Funds for medical trials dry up Health insurers, seeking to pTC cut costs, no longer want to pay

April 06, 1997|By Vikram Khanna and Henry Silverman

U.S. medical research is the envy of the world. No other nation has produced so many life-saving and life-enhancing technologies in the past three decades.

One reason we have cured many childhood cancers and developed clot-busting heart attack drugs is because the research is well-funded with federal money and support from two important private industries: health insurers and drug companies. Now, health insurers want to take their money off the table.

The health insurance industry, including managed care plans such as health maintenance organizations, no longer wants to pay to have patients treated in medical research called clinical trials.

Clinical trials are studies where new treatments, such as a new drug for cancer that is not yet approved by the Food and Drug Administration, are compared with treatments that are already in use. Clinical trials offer patients the most advanced treatment available. In diseases such as cancer and AIDS, they frequently are a patient's last chance.

The insurance industry's turnabout is a dramatic shift in philosophy because the industry used to pay for clinical trials. But now, cost pressures in competitive managed care markets have led to cost-cutting. If there is less financial support for clinical trials, we will have fewer studies, fewer new treatments and a lot less knowledge about which medical practices are best.
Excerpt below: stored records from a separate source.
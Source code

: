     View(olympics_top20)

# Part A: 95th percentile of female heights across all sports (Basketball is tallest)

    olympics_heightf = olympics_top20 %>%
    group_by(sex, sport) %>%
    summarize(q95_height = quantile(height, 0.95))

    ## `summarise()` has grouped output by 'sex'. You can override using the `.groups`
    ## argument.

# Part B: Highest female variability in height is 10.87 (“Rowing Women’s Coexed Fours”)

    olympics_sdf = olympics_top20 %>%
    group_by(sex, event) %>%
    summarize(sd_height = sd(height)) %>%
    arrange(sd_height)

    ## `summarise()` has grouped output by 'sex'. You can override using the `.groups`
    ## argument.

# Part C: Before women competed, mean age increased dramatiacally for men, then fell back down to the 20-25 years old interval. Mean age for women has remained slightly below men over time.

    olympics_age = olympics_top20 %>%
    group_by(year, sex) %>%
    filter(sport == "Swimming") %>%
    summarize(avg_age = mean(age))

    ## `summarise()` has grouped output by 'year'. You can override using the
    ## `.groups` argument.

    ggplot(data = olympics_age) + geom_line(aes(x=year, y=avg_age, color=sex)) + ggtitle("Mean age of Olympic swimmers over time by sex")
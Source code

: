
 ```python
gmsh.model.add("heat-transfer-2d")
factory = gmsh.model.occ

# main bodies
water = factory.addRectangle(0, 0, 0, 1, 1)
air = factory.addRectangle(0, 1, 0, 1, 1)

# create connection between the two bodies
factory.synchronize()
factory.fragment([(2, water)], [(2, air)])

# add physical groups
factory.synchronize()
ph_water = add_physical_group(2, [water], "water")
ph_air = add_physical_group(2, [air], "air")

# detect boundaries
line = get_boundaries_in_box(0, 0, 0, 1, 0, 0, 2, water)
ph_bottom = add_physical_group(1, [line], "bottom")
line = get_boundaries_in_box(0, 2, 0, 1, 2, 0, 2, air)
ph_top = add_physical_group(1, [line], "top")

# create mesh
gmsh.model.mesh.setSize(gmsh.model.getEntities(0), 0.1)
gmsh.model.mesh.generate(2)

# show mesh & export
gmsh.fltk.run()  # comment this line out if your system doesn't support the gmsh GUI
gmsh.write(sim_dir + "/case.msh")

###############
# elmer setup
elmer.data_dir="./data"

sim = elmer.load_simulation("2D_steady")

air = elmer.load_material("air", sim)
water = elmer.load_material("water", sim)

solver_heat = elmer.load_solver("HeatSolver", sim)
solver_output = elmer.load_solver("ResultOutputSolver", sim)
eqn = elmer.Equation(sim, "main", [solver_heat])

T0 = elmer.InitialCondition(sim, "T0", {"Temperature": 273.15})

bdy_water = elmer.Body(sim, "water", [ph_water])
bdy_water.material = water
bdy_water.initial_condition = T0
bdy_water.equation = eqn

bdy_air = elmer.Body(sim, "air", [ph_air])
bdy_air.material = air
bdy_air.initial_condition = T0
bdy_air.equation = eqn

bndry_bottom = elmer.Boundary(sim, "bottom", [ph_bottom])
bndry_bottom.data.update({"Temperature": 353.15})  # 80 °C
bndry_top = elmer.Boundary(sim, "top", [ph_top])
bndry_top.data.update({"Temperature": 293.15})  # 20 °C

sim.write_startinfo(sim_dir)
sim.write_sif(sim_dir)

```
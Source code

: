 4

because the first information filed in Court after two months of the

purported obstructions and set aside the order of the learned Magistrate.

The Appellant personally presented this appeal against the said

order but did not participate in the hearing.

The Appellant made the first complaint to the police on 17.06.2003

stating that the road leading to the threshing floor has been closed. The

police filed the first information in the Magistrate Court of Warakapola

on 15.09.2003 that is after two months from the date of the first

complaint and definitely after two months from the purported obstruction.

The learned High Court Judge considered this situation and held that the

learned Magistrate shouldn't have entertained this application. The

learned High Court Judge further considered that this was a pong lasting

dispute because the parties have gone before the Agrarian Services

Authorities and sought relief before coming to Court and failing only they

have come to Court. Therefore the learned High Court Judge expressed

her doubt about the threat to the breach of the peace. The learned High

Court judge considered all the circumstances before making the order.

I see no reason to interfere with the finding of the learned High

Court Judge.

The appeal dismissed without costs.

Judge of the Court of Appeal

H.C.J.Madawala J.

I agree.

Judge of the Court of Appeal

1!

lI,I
The change in insurers' thinking is purely financial, and it attempts to shift to the federal government and drug companies costs that insurers once covered. Financial support for clinical trials comes in two parts.

First, there are costs to run the study. These include the costs of the drugs being studied, diagnostic tests related specifically to the research and costs related to administering the trial (for example, gathering and analyzing patient data). Government agencies, such as the national Institutes of Health (NIH), or drug companies pay for this. No one is asking insurers to pick up any of these costs.

The second group of costs are routine patient care costs, which include doctor visits, nursing care, hospital stays and laboratory tests. Patients in clinical trials receive these routine medical services regardless of whether they get the new, unapproved drug or the drug already in use.

Also, patients get this routine care if they are not in a clinical trial, in which case the insurer will pay for it without question. Thus, routine patient care costs to insurers are the same whether or not patients are in the clinical trial.

Many insurers now say that if a patient is in a clinical trial, someone other than the insurer should pick up the routine patient costs. This is ironic, given that insurers will pay for equally costly -- and potentially less effective -- care if the patient is not enrolled in a clinical trial.

Insurers have everything to gain by supporting clinical trials.

Clinical trials provide valuable information on new treatments that can save lives or improve quality of life. Clinical trials not only collect and analyze medical data, they also gather information on the costs of alternative treatments. Thus, clinical trials identify therapies that are cost-effective, letting patients -- and their insurers -- get the greatest value for the dollars spent.

For example, clinical trials of the oral drug tamoxifen showed that certain patients with breast cancer do better when this medication is taken for five years after surgery instead of 10 years. Consequently, medication costs for many breast cancer patients will decrease by 50 percent.

Another clinical trial showed that widespread screening for lung cancer, using chest X-rays and sputum analysis, is medically futile and financially wasteful.

There is movement toward a broader recognition of the importance of financial support for patient care costs in clinical trials.

For example, other states are considering legislation similar to that recently proposed in Maryland, and Rhode Island already requires coverage of some clinical trials. Nationally, the Departments of Defense and Veterans Affairs have just concluded agreements with the NIH to give military personnel and veterans access to care in clinical trials.

The Health Care Financing Administration (which runs Medicare and Medicaid), in conjunction with NIH, is sponsoring a clinical trial involving lung-reduction surgery for patients with advanced lung disease.

Finally, two senators plan to introduce a bill in Congress that will require the Medicare program to cover the patient care costs of Medicare recipients for care in clinical trials.

This legislative session, the Maryland General Assembly defeated a House Bill 230, sponsored by Del. Carolyn J. Krysiak, which would have required insurers to pay for routine care provided to patients who are treated in selected clinical trials.

The principles embodied in HB 230 will resurface, however. The Baltimore Democrat and other of the bill's supporters clearly understand what opponents of insurance coverage of clinical trials do not: Insurance coverage for routine patient care costs in high-quality trials guarantees patients access to cutting-edge therapy, advances medical knowledge that enhances care, saves money and does this at no additional cost to health insurers.

Vikram Khanna is a health policy consultant with State Health Policy Solutions, L.L.C. and Henry Silverman, M.D., is a professor of medicine at the University of Maryland.